[[ THE RECORDS open ]]
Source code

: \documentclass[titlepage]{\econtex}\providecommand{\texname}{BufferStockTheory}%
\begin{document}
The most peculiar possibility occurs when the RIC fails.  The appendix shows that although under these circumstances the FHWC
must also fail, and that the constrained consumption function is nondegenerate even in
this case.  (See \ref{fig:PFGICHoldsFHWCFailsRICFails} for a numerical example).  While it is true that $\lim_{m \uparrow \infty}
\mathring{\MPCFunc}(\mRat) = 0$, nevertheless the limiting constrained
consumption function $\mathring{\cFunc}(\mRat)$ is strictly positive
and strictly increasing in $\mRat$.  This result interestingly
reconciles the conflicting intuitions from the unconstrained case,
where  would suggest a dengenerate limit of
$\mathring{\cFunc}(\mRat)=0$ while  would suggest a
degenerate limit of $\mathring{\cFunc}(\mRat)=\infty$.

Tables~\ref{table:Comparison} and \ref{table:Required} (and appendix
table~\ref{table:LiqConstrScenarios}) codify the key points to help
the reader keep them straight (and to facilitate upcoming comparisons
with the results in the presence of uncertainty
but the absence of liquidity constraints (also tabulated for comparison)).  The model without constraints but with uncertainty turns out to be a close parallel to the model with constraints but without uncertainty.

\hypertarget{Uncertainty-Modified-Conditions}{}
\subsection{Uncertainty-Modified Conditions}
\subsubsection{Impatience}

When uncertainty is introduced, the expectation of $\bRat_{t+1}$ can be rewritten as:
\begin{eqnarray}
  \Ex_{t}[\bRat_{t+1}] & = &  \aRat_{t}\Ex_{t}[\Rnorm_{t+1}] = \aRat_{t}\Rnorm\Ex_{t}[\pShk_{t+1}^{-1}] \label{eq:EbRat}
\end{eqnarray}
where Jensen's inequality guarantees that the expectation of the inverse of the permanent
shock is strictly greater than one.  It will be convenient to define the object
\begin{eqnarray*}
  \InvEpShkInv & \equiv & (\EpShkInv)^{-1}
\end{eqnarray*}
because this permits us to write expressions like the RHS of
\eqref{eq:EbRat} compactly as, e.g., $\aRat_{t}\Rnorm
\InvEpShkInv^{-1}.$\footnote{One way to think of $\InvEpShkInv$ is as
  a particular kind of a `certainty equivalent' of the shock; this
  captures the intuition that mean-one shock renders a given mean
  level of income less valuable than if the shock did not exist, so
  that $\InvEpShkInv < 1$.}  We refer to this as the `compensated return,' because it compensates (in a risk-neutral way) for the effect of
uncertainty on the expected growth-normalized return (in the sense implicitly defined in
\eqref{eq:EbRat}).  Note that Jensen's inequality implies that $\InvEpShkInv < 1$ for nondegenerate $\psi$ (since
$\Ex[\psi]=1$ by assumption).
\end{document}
[[ THE RECORDS closed ]]
■ WHAT TO WORK ON ■
Quote the records above exactly, from the first line through the line containing "with the results", and nothing more.

■ RESPONSE TO THIS TASK ■
Source code

: \documentclass[titlepage]{\econtex}\providecommand{\texname}{BufferStockTheory}%
\begin{document}
The most peculiar possibility occurs when the RIC fails.  The appendix shows that although under these circumstances the FHWC
must also fail, and that the constrained consumption function is nondegenerate even in
this case.  (See \ref{fig:PFGICHoldsFHWCFailsRICFails} for a numerical example).  While it is true that $\lim_{m \uparrow \infty}
\mathring{\MPCFunc}(\mRat) = 0$, nevertheless the limiting constrained
consumption function $\mathring{\cFunc}(\mRat)$ is strictly positive
and strictly increasing in $\mRat$.  This result interestingly
reconciles the conflicting intuitions from the unconstrained case,
where  would suggest a dengenerate limit of
$\mathring{\cFunc}(\mRat)=0$ while  would suggest a
degenerate limit of $\mathring{\cFunc}(\mRat)=\infty$.

Tables~\ref{table:Comparison} and \ref{table:Required} (and appendix
table~\ref{table:LiqConstrScenarios}) codify the key points to help
the reader keep them straight (and to facilitate upcoming comparisons
with the results in the presence of uncertainty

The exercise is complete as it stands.